Here, the CPU 301 governs overall control of the control apparatus 300. The CPU 301 executes various types of programs stored in the storage apparatus 302 and thereby, reads out data stored in the storage apparatus 302 and writes data such as execution results into the storage apparatus 302.

The storage apparatus 302 is a storage unit such as read-only memory (ROM), random access memory (RAM), flash memory, a magnetic disk drive, and the like. The storage apparatus 302 is used as a work area of the CPU 301 and stores various types of programs and data.

The network I/F 303 is connected, via a communications line, to a network NET such as a local area network (LAN), a wide area network (WAN), and the Internet and is connected to the classifying apparatus 102 via the network NET. The network I/F 303 administers an internal interface with the network NET and controls the input and output of data with respect to an external apparatus. A model, LAN adapter, and the like may be employed as the network I/F 303.

The classifying apparatus 102 includes a CPU 311, a storage apparatus 312, a network I/F 313, an input apparatus 314, an output apparatus 315, and a sensor 316, respectively connected by a bus 317.

Here, the CPU 311 governs overall control of the classifying apparatus 102. The CPU 311 executes various types of programs stored in the storage apparatus 312 and thereby reads out data stored in the storage apparatus 312 and writes data such as execution results into the storage apparatus 312.

The storage apparatus 312 may be ROM, RAM, flash memory, a magnetic disk drive, and the like. The storage apparatus 312 is used as a work area of the CPU 311 and stores various types of programs and data.

The network I/F 313 is connected, via a communications line, to the network NET such as a LAN, a WAN, and the Internet and is connected to the control apparatus 300 via the network NET. The network I/F 313 administers an internal interface with the network NET and controls the input and output of data with respect to an external apparatus. A model, LAN adapter, and the like may be employed as the network I/F 313.

The input apparatus 314 is an interface that inputs various types of data via user operation of a keyboard, a mouse, touch panel, and the like. The input apparatus 314 can further take in images and video from a camera.

The output apparatus 315 is an interface that outputs data according to an instruction of the CPU 311. The output apparatus 315 may be a display, a printer, and the like.

The sensor 316, for example, detects a given fluctuation at the installation site of the classifying apparatus 102. For example, the sensor 316 can detect sound, temperature, etc.

FIG. 4 is a diagram depicting a database that stores for each cluster, property amounts of various types. In this example, a cluster is assumed to be a participant candidate of a meeting. A database 400 has fields for participant candidates and distribution positions of various types of property amounts. By setting information into the respective fields, the information is stored as records (e.g., 401-1, 401-2, . . . ). The database 400 is realized by a storage apparatus.

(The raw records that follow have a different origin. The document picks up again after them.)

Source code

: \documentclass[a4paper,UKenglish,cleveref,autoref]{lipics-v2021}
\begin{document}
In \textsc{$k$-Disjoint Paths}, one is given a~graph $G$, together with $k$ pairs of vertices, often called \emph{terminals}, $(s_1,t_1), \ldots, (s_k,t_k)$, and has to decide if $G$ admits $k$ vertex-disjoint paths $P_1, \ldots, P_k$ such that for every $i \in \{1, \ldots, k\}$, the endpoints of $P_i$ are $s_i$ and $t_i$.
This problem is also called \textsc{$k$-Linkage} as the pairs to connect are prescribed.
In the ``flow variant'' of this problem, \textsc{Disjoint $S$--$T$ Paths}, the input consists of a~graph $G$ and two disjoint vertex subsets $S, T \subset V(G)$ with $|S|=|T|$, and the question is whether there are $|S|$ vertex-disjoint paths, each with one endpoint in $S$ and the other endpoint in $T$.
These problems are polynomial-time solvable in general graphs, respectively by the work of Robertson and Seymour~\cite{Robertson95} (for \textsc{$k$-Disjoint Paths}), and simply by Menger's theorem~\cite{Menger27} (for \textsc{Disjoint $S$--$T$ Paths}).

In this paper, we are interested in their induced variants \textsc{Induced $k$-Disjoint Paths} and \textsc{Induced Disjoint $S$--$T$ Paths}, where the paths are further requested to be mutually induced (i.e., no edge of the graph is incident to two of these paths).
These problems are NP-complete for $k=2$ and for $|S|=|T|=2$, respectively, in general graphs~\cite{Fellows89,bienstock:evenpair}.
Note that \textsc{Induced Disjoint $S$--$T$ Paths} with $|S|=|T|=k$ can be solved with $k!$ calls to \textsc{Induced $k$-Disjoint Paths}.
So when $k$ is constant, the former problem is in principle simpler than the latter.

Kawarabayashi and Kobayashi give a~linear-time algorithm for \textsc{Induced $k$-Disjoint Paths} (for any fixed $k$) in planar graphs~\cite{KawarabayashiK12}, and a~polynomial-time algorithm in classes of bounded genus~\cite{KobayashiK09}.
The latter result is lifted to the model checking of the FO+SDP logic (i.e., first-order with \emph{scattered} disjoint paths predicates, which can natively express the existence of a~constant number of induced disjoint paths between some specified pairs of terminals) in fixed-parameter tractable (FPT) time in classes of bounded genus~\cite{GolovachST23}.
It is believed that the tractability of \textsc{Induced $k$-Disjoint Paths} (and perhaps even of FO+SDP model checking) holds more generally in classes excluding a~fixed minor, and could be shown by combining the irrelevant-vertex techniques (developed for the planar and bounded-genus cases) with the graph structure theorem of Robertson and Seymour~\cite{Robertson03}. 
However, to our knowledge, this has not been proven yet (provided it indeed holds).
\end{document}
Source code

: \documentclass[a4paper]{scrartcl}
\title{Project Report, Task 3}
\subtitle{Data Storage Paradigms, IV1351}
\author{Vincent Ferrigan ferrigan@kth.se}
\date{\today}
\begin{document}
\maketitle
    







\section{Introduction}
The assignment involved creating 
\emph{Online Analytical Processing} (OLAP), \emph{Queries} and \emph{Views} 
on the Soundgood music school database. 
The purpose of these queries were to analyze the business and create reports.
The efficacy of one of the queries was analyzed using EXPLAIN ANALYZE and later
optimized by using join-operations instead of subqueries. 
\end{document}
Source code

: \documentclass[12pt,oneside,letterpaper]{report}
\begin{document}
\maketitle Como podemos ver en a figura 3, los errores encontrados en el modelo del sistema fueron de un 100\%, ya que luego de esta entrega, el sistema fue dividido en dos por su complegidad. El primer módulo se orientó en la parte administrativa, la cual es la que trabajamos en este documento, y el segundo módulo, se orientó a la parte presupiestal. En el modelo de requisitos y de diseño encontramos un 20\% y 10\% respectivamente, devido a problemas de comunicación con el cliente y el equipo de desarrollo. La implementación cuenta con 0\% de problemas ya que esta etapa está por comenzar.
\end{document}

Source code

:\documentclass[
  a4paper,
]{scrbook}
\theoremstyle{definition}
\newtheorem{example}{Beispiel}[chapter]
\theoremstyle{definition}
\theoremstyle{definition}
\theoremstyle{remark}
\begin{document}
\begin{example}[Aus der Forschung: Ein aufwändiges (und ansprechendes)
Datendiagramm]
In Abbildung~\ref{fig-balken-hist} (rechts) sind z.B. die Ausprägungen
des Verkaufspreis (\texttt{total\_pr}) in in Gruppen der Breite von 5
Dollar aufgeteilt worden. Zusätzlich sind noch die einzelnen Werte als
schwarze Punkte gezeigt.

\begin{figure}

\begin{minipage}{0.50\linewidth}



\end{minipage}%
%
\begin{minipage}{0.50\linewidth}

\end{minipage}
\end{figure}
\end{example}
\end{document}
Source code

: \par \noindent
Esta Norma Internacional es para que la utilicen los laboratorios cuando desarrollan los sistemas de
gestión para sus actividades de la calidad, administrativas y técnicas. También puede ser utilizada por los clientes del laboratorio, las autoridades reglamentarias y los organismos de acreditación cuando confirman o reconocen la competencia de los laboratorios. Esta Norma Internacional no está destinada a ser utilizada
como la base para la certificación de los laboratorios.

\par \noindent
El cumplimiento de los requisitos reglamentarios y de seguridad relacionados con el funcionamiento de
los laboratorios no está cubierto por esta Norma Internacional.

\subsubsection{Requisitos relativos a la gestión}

For example, identification information indicating a candidate of participants of the meeting is registered in the participant candidate field. For example, information related to the distribution position of a property amount related to sound concerning participant candidates is registered in the property_amount distribution position field. Information related to the distribution position of a property amount related to sound, for example, is assumed to be property amounts that have been normalized and registered into the database 400 and even if the types of the property amounts differ, the property amounts are assumed to be able to be compared by the control apparatus 300.

Further, for example, information related to distribution positions for the types may be stored in the database 400. Further, for example, for each participant candidate, the smallest value and the greatest value of the distribution position of each type of property amount may be registered, and distribution ranges obtained by modeling the distribution positions of the property amounts may be registered.

FIG. 5 is a block diagram depicting a functional configuration of the classifying apparatus. The classifying apparatus 102 includes a receiving unit 501, a selection instructing unit 502, a sensor unit 503, a property amount calculating unit 504, a cluster analyzing unit 505, a property amount storage unit 506, a cluster modeling unit 507, and a transmitting unit 508. The transmitting unit 508 and the receiving unit 501 are realized by the network I/F 313.

The selection instructing unit 502 to the cluster analyzing unit 505, and the cluster modeling unit 507 may be formed by elements such as a logical AND gate, an INVERTER that is a NOT gate, an OR gate, a flip flop (FF) that is a latch circuit, etc. Alternatively, processes of the selection instructing unit 502, the sensor unit 503, the property amount calculating unit 504, the cluster analyzing unit 505, and the cluster modeling unit 507, for example, are encoded in a classifying program stored in the storage apparatus 312 accessible by the CPU 311. The CPU 311 reads out the classifying program from the storage apparatus 312 and executes processes encoded in the classifying program whereby, the processes of the selection instructing unit 502, the sensor unit 503, the property amount calculating unit 504, the cluster analyzing unit 505, and the cluster modeling unit 507 may be realized.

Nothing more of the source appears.